Ignoring every picture, transcribe the data in full as it stands.

Excerpts from a dataset
= = = =

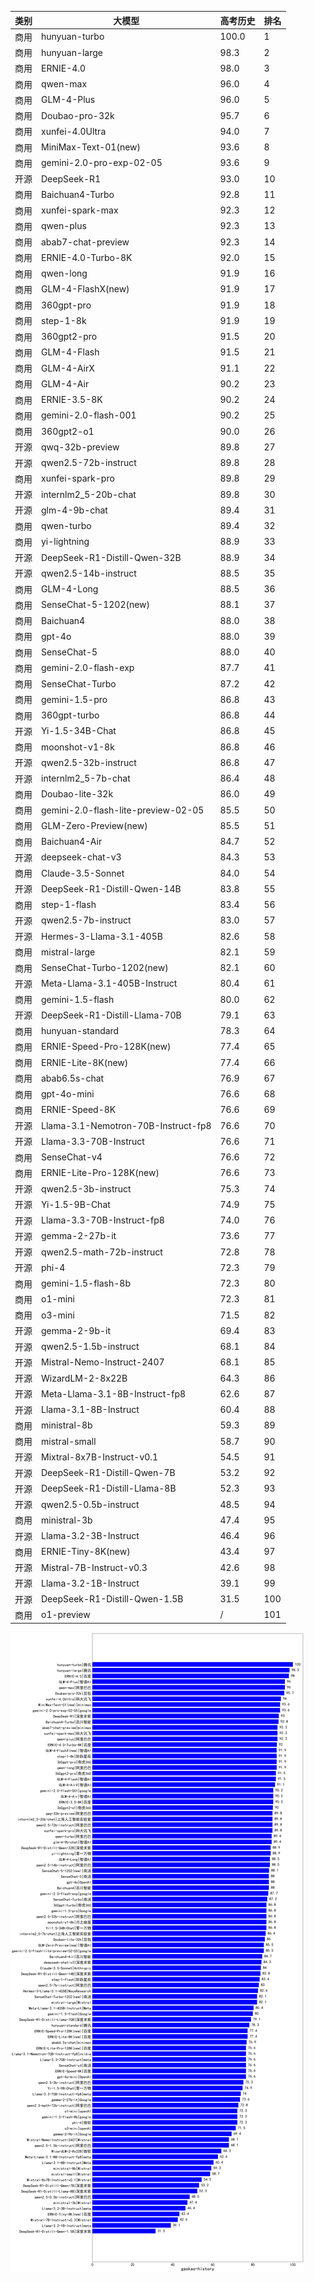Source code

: 
| 类别 | 大模型                         | 高考历史 | 排名 |
|-----|------------------------------|---------|----|
|商用|hunyuan-turbo|100.0|1|
|商用|hunyuan-large|98.3|2|
|商用|ERNIE-4.0|98.0|3|
|商用|qwen-max|96.0|4|
|商用|GLM-4-Plus|96.0|5|
|商用|Doubao-pro-32k|95.7|6|
|商用|xunfei-4.0Ultra|94.0|7|
|商用|MiniMax-Text-01(new)|93.6|8|
|商用|gemini-2.0-pro-exp-02-05|93.6|9|
|开源|DeepSeek-R1|93.0|10|
|商用|Baichuan4-Turbo|92.8|11|
|商用|xunfei-spark-max|92.3|12|
|商用|qwen-plus|92.3|13|
|商用|abab7-chat-preview|92.3|14|
|商用|ERNIE-4.0-Turbo-8K|92.0|15|
|商用|qwen-long|91.9|16|
|商用|GLM-4-FlashX(new)|91.9|17|
|商用|360gpt-pro|91.9|18|
|商用|step-1-8k|91.9|19|
|商用|360gpt2-pro|91.5|20|
|商用|GLM-4-Flash|91.5|21|
|商用|GLM-4-AirX|91.1|22|
|商用|GLM-4-Air|90.2|23|
|商用|ERNIE-3.5-8K|90.2|24|
|商用|gemini-2.0-flash-001|90.2|25|
|商用|360gpt2-o1|90.0|26|
|开源|qwq-32b-preview|89.8|27|
|开源|qwen2.5-72b-instruct|89.8|28|
|商用|xunfei-spark-pro|89.8|29|
|开源|internlm2_5-20b-chat|89.8|30|
|开源|glm-4-9b-chat|89.4|31|
|商用|qwen-turbo|89.4|32|
|商用|yi-lightning|88.9|33|
|开源|DeepSeek-R1-Distill-Qwen-32B|88.9|34|
|开源|qwen2.5-14b-instruct|88.5|35|
|商用|GLM-4-Long|88.5|36|
|商用|SenseChat-5-1202(new)|88.1|37|
|商用|Baichuan4|88.0|38|
|商用|gpt-4o|88.0|39|
|商用|SenseChat-5|88.0|40|
|商用|gemini-2.0-flash-exp|87.7|41|
|商用|SenseChat-Turbo|87.2|42|
|商用|gemini-1.5-pro|86.8|43|
|商用|360gpt-turbo|86.8|44|
|开源|Yi-1.5-34B-Chat|86.8|45|
|商用|moonshot-v1-8k|86.8|46|
|开源|qwen2.5-32b-instruct|86.8|47|
|开源|internlm2_5-7b-chat|86.4|48|
|商用|Doubao-lite-32k|86.0|49|
|商用|gemini-2.0-flash-lite-preview-02-05|85.5|50|
|商用|GLM-Zero-Preview(new)|85.5|51|
|商用|Baichuan4-Air|84.7|52|
|开源|deepseek-chat-v3|84.3|53|
|商用|Claude-3.5-Sonnet|84.0|54|
|开源|DeepSeek-R1-Distill-Qwen-14B|83.8|55|
|商用|step-1-flash|83.4|56|
|开源|qwen2.5-7b-instruct|83.0|57|
|开源|Hermes-3-Llama-3.1-405B|82.6|58|
|商用|mistral-large|82.1|59|
|商用|SenseChat-Turbo-1202(new)|82.1|60|
|开源|Meta-Llama-3.1-405B-Instruct|80.4|61|
|商用|gemini-1.5-flash|80.0|62|
|开源|DeepSeek-R1-Distill-Llama-70B|79.1|63|
|商用|hunyuan-standard|78.3|64|
|商用|ERNIE-Speed-Pro-128K(new)|77.4|65|
|商用|ERNIE-Lite-8K(new)|77.4|66|
|商用|abab6.5s-chat|76.9|67|
|商用|gpt-4o-mini|76.6|68|
|商用|ERNIE-Speed-8K|76.6|69|
|开源|Llama-3.1-Nemotron-70B-Instruct-fp8|76.6|70|
|开源|Llama-3.3-70B-Instruct|76.6|71|
|商用|SenseChat-v4|76.6|72|
|商用|ERNIE-Lite-Pro-128K(new)|76.6|73|
|开源|qwen2.5-3b-instruct|75.3|74|
|开源|Yi-1.5-9B-Chat|74.9|75|
|开源|Llama-3.3-70B-Instruct-fp8|74.0|76|
|开源|gemma-2-27b-it|73.6|77|
|开源|qwen2.5-math-72b-instruct|72.8|78|
|开源|phi-4|72.3|79|
|商用|gemini-1.5-flash-8b|72.3|80|
|商用|o1-mini|72.3|81|
|商用|o3-mini|71.5|82|
|开源|gemma-2-9b-it|69.4|83|
|开源|qwen2.5-1.5b-instruct|68.1|84|
|开源|Mistral-Nemo-Instruct-2407|68.1|85|
|开源|WizardLM-2-8x22B|64.3|86|
|开源|Meta-Llama-3.1-8B-Instruct-fp8|62.6|87|
|开源|Llama-3.1-8B-Instruct|60.4|88|
|商用|ministral-8b|59.3|89|
|商用|mistral-small|58.7|90|
|开源|Mixtral-8x7B-Instruct-v0.1|54.5|91|
|开源|DeepSeek-R1-Distill-Qwen-7B|53.2|92|
|开源|DeepSeek-R1-Distill-Llama-8B|52.3|93|
|开源|qwen2.5-0.5b-instruct|48.5|94|
|商用|ministral-3b|47.4|95|
|开源|Llama-3.2-3B-Instruct|46.4|96|
|商用|ERNIE-Tiny-8K(new)|43.4|97|
|开源|Mistral-7B-Instruct-v0.3|42.6|98|
|开源|Llama-3.2-1B-Instruct|39.1|99|
|开源|DeepSeek-R1-Distill-Qwen-1.5B|31.5|100|
|商用|o1-preview|/|101|


![lin](../pic/gaokao-history.png)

= = = =

* Answer to the exercise:
Source code

: 
| 类别 | 大模型                         | 高考历史 | 排名 |
|-----|------------------------------|---------|----|
|商用|hunyuan-turbo|100.0|1|
|商用|hunyuan-large|98.3|2|
|商用|ERNIE-4.0|98.0|3|
|商用|qwen-max|96.0|4|
|商用|GLM-4-Plus|96.0|5|
|商用|Doubao-pro-32k|95.7|6|
|商用|xunfei-4.0Ultra|94.0|7|
|商用|MiniMax-Text-01(new)|93.6|8|
|商用|gemini-2.0-pro-exp-02-05|93.6|9|
|开源|DeepSeek-R1|93.0|10|
|商用|Baichuan4-Turbo|92.8|11|
|商用|xunfei-spark-max|92.3|12|
|商用|qwen-plus|92.3|13|
|商用|abab7-chat-preview|92.3|14|
|商用|ERNIE-4.0-Turbo-8K|92.0|15|
|商用|qwen-long|91.9|16|
|商用|GLM-4-FlashX(new)|91.9|17|
|商用|360gpt-pro|91.9|18|
|商用|step-1-8k|91.9|19|
|商用|360gpt2-pro|91.5|20|
|商用|GLM-4-Flash|91.5|21|
|商用|GLM-4-AirX|91.1|22|
|商用|GLM-4-Air|90.2|23|
|商用|ERNIE-3.5-8K|90.2|24|
|商用|gemini-2.0-flash-001|90.2|25|
|商用|360gpt2-o1|90.0|26|
|开源|qwq-32b-preview|89.8|27|
|开源|qwen2.5-72b-instruct|89.8|28|
|商用|xunfei-spark-pro|89.8|29|
|开源|internlm2_5-20b-chat|89.8|30|
|开源|glm-4-9b-chat|89.4|31|
|商用|qwen-turbo|89.4|32|
|商用|yi-lightning|88.9|33|
|开源|DeepSeek-R1-Distill-Qwen-32B|88.9|34|
|开源|qwen2.5-14b-instruct|88.5|35|
|商用|GLM-4-Long|88.5|36|
|商用|SenseChat-5-1202(new)|88.1|37|
|商用|Baichuan4|88.0|38|
|商用|gpt-4o|88.0|39|
|商用|SenseChat-5|88.0|40|
|商用|gemini-2.0-flash-exp|87.7|41|
|商用|SenseChat-Turbo|87.2|42|
|商用|gemini-1.5-pro|86.8|43|
|商用|360gpt-turbo|86.8|44|
|开源|Yi-1.5-34B-Chat|86.8|45|
|商用|moonshot-v1-8k|86.8|46|
|开源|qwen2.5-32b-instruct|86.8|47|
|开源|internlm2_5-7b-chat|86.4|48|
|商用|Doubao-lite-32k|86.0|49|
|商用|gemini-2.0-flash-lite-preview-02-05|85.5|50|
|商用|GLM-Zero-Preview(new)|85.5|51|
|商用|Baichuan4-Air|84.7|52|
|开源|deepseek-chat-v3|84.3|53|
|商用|Claude-3.5-Sonnet|84.0|54|
|开源|DeepSeek-R1-Distill-Qwen-14B|83.8|55|
|商用|step-1-flash|83.4|56|
|开源|qwen2.5-7b-instruct|83.0|57|
|开源|Hermes-3-Llama-3.1-405B|82.6|58|
|商用|mistral-large|82.1|59|
|商用|SenseChat-Turbo-1202(new)|82.1|60|
|开源|Meta-Llama-3.1-405B-Instruct|80.4|61|
|商用|gemini-1.5-flash|80.0|62|
|开源|DeepSeek-R1-Distill-Llama-70B|79.1|63|
|商用|hunyuan-standard|78.3|64|
|商用|ERNIE-Speed-Pro-128K(new)|77.4|65|
|商用|ERNIE-Lite-8K(new)|77.4|66|
|商用|abab6.5s-chat|76.9|67|
|商用|gpt-4o-mini|76.6|68|
|商用|ERNIE-Speed-8K|76.6|69|
|开源|Llama-3.1-Nemotron-70B-Instruct-fp8|76.6|70|
|开源|Llama-3.3-70B-Instruct|76.6|71|
|商用|SenseChat-v4|76.6|72|
|商用|ERNIE-Lite-Pro-128K(new)|76.6|73|
|开源|qwen2.5-3b-instruct|75.3|74|
|开源|Yi-1.5-9B-Chat|74.9|75|
|开源|Llama-3.3-70B-Instruct-fp8|74.0|76|
|开源|gemma-2-27b-it|73.6|77|
|开源|qwen2.5-math-72b-instruct|72.8|78|
|开源|phi-4|72.3|79|
|商用|gemini-1.5-flash-8b|72.3|80|
|商用|o1-mini|72.3|81|
|商用|o3-mini|71.5|82|
|开源|gemma-2-9b-it|69.4|83|
|开源|qwen2.5-1.5b-instruct|68.1|84|
|开源|Mistral-Nemo-Instruct-2407|68.1|85|
|开源|WizardLM-2-8x22B|64.3|86|
|开源|Meta-Llama-3.1-8B-Instruct-fp8|62.6|87|
|开源|Llama-3.1-8B-Instruct|60.4|88|
|商用|ministral-8b|59.3|89|
|商用|mistral-small|58.7|90|
|开源|Mixtral-8x7B-Instruct-v0.1|54.5|91|
|开源|DeepSeek-R1-Distill-Qwen-7B|53.2|92|
|开源|DeepSeek-R1-Distill-Llama-8B|52.3|93|
|开源|qwen2.5-0.5b-instruct|48.5|94|
|商用|ministral-3b|47.4|95|
|开源|Llama-3.2-3B-Instruct|46.4|96|
|商用|ERNIE-Tiny-8K(new)|43.4|97|
|开源|Mistral-7B-Instruct-v0.3|42.6|98|
|开源|Llama-3.2-1B-Instruct|39.1|99|
|开源|DeepSeek-R1-Distill-Qwen-1.5B|31.5|100|
|商用|o1-preview|/|101|


![lin](../pic/gaokao-history.png)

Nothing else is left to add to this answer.